Les opérateurs font donc face à des opérations rendues plus difficiles, le mode habituel de réaménagement complet de grands secteurs urbains au travers de larges opérations de RHI n'étant plus adapté à la lutte contre ces habitats insalubres.

L'autre raison qui explique la permanence du nombre de logements insalubres est la chute des réalisations de logements sociaux . Les deux problématiques sont liées puisque les personnes qui ne trouvent pas à se loger dans des logements sociaux et qui n'ont pas les moyens de se loger en logement libre sont plus à même de constituer des poches d'insalubrité, en se logeant où ils le parviennent. Ce constat est un argument supplémentaire qui plaide pour une augmentation forte de la production de logements sociaux en outre-mer.
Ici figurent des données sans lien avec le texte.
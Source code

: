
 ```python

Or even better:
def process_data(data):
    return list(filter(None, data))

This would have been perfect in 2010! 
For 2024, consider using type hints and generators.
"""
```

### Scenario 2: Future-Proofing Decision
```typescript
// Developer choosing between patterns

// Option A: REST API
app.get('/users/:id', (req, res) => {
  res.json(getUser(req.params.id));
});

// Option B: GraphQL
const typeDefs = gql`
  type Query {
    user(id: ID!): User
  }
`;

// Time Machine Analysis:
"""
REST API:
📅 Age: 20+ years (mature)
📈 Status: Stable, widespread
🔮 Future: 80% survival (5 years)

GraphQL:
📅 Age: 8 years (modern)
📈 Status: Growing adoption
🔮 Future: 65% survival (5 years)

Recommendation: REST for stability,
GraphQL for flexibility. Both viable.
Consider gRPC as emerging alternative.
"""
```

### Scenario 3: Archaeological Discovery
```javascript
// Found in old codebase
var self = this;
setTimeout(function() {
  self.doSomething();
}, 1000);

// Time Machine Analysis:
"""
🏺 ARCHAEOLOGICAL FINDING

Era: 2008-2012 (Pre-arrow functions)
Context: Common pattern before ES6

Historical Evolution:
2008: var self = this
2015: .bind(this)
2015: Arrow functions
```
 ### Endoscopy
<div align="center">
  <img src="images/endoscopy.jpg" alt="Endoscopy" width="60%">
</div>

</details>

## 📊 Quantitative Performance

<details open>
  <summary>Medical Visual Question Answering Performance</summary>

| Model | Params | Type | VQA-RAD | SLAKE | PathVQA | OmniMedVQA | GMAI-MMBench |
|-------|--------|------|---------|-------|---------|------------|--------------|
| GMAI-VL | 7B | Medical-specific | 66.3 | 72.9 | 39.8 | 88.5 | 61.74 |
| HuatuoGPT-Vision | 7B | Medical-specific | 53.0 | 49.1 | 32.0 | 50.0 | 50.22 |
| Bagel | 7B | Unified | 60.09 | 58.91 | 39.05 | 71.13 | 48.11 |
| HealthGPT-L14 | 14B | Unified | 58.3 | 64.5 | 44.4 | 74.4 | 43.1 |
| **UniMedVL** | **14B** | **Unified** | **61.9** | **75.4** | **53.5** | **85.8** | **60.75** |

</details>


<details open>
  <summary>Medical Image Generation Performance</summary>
En favorisant la production de davantage de logement social, l'Etat lutte parallèlement contre le logement insalubre et évite ainsi des coûts supplémentaires qui résulteraient nécessairement de la politique de RHI à mettre en oeuvre.

c) L'immigration clandestine est facteur d'habitat insalubre

Si le manque de logement social peut, en partie, expliquer la permanence de zones d'habitat insalubre, elle n'en est pas seule responsable. En effet, les étrangers en situation irrégulière ne peuvent bénéficier de logements sociaux, ceux-ci étant réservés aux Français ainsi qu'aux étrangers en situation régulière.
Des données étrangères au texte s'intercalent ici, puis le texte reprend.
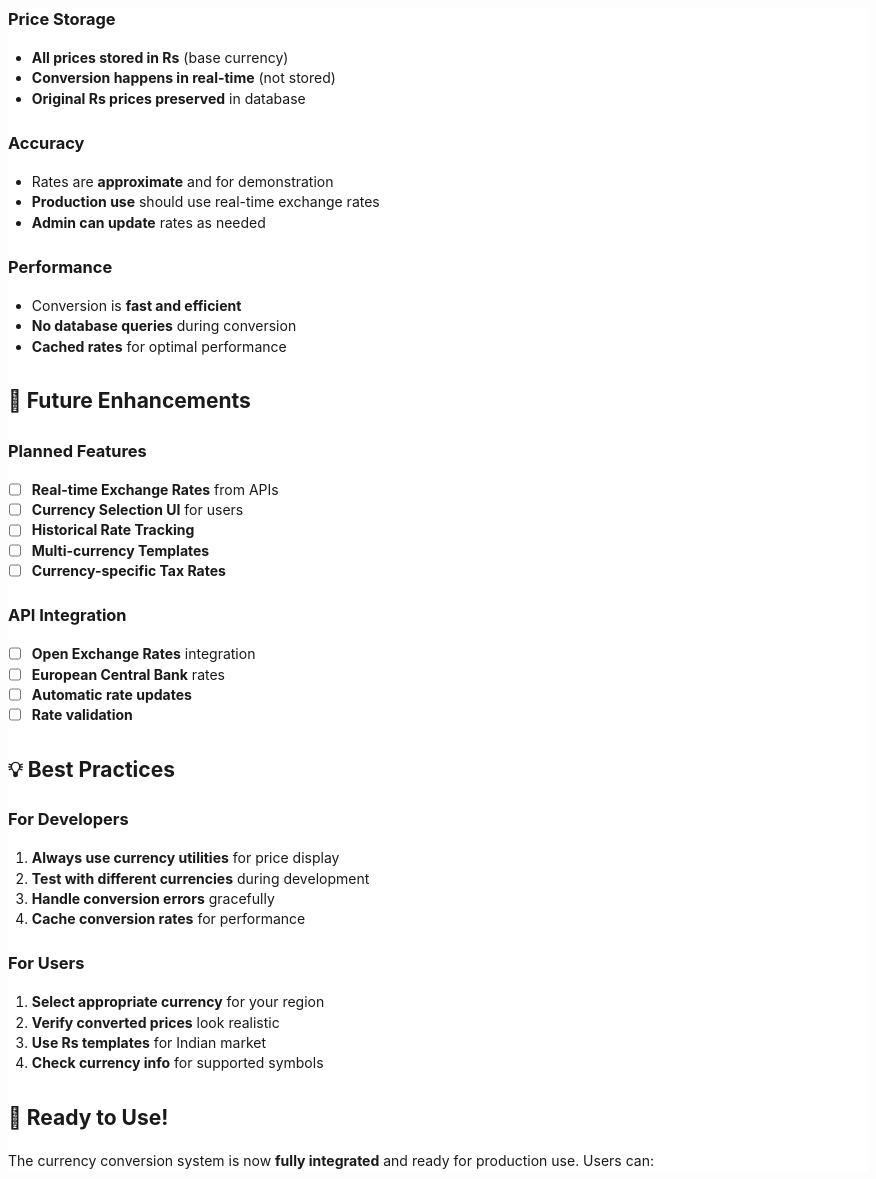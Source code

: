 ### **Price Storage**
- **All prices stored in Rs** (base currency)
- **Conversion happens in real-time** (not stored)
- **Original Rs prices preserved** in database

### **Accuracy**
- Rates are **approximate** and for demonstration
- **Production use** should use real-time exchange rates
- **Admin can update** rates as needed

### **Performance**
- Conversion is **fast and efficient**
- **No database queries** during conversion
- **Cached rates** for optimal performance

## 🔮 Future Enhancements

### **Planned Features**
- [ ] **Real-time Exchange Rates** from APIs
- [ ] **Currency Selection UI** for users
- [ ] **Historical Rate Tracking**
- [ ] **Multi-currency Templates**
- [ ] **Currency-specific Tax Rates**

### **API Integration**
- [ ] **Open Exchange Rates** integration
- [ ] **European Central Bank** rates
- [ ] **Automatic rate updates**
- [ ] **Rate validation**

## 💡 Best Practices

### **For Developers**
1. **Always use currency utilities** for price display
2. **Test with different currencies** during development
3. **Handle conversion errors** gracefully
4. **Cache conversion rates** for performance

### **For Users**
1. **Select appropriate currency** for your region
2. **Verify converted prices** look realistic
3. **Use Rs templates** for Indian market
4. **Check currency info** for supported symbols

## 🎉 Ready to Use!

The currency conversion system is now **fully integrated** and ready for production use. Users can:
Par conséquent, la présence d'immigrés clandestins, qui disposent souvent de peu de ressources, conduit à l'existence de logements illégaux qui sont plus à même d'être en situation d'insalubrité . Ainsi, dans les collectivités territoriales d'outre-mer où l'immigration clandestine est la plus forte, c'est-à-dire Mayotte et la Guyane, la lutte contre l'habitat insalubre est rendue plus difficile. Elle passe en partie par une meilleure maîtrise des flux migratoires et un contrôle plus efficace des filières d'immigration clandestine.
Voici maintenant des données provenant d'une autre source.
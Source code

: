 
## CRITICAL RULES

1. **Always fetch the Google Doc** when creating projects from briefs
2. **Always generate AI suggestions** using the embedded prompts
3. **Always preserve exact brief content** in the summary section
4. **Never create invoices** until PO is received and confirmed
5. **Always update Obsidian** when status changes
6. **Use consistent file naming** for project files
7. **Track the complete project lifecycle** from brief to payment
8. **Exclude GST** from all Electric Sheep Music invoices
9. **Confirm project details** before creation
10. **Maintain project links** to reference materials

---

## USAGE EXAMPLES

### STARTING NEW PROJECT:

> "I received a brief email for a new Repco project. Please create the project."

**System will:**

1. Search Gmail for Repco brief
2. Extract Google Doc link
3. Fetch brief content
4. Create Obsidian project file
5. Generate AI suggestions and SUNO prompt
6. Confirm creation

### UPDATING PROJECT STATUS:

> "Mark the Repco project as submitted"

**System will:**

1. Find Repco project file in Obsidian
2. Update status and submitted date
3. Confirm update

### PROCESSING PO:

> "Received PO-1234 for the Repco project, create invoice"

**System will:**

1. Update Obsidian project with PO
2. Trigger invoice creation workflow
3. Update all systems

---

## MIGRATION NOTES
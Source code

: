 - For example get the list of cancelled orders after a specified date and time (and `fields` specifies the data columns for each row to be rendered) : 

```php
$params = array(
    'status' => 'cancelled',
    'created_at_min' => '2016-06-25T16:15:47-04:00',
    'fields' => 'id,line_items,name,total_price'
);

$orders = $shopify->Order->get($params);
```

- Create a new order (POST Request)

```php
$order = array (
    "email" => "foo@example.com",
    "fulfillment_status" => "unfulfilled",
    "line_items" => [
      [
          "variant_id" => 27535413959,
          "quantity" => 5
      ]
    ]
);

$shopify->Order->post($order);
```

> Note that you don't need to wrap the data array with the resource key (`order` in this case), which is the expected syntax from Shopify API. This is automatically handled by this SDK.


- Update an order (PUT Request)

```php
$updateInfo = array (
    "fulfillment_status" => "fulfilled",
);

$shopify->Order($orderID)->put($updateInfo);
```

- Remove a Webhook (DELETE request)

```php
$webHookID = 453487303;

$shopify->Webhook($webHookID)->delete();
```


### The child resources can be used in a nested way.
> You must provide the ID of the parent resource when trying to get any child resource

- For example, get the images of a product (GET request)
3. Des recommandations de l'audit de modernisation qui restent à mettre en oeuvre

Une mission d'audit de modernisation s'est penchée sur la question du pilotage de la politique de résorption du logement insalubre en outre-mer et a rendu son rapport en janvier 2006 37 ( * ) .

Constatant notamment « la difficulté des collectivités territoriales à s'engager dans des opérations de RHI », elle a formulé plusieurs propositions de réformes, dont un des objectifs majeurs serait d'assurer un meilleur partenariat entre l'Etat et les communes . Ce partenariat est nécessaire. En effet, l'Etat, en vertu de la circulaire interministérielle du 26 juillet 2004 38 ( * ) , est le principal contributeur aux opérations de RHI puisqu'il subventionne en général les opérations à hauteur de 80 %, tandis que les communes, du fait de leurs prérogatives en matière d'urbanisme, sont les maîtres d'ouvrage de ces opérations.

Si, selon les informations recueillies par votre rapporteur spécial, le secrétariat d'Etat à l'outre-mer semble favorable aux orientations dégagées par l'audit de modernisation, il en est encore au stade de la formulation de propositions de réformes devant permettre une meilleure collaboration entre l'Etat et les communes et surtout une plus grande implication de celles-ci dans la politique de RHI, objectif que partage entièrement votre rapporteur spécial.

Votre rapporteur spécial tient à souligner l'urgence de la situation, certaines familles vivant aujourd'hui dans des situations d'insalubrité qui ne sont pas dignes de la République .

* 35 Voir photos pages 39 et 40.

* 36 Réponse aux questionnaires transmis par votre rapporteur spécial.

* 37 « Rapport sur la contribution de l'Etat à la politique de résorption de l'habitat insalubre mise en oeuvre en outre-mer », mission d'audit de modernisation, janvier 2006, inspection générale de l'administration, inspection générale des finances, conseil général des ponts et chaussées et contrôle général économique et financier.

* 38 Circulaire interministérielle DAESC/ASC/DHPV n°4013 du 26 juillet 2004 relative aux modalités de financement et de déconcentration de la procédure de résorption de l'habitat insalubre dans les DOM.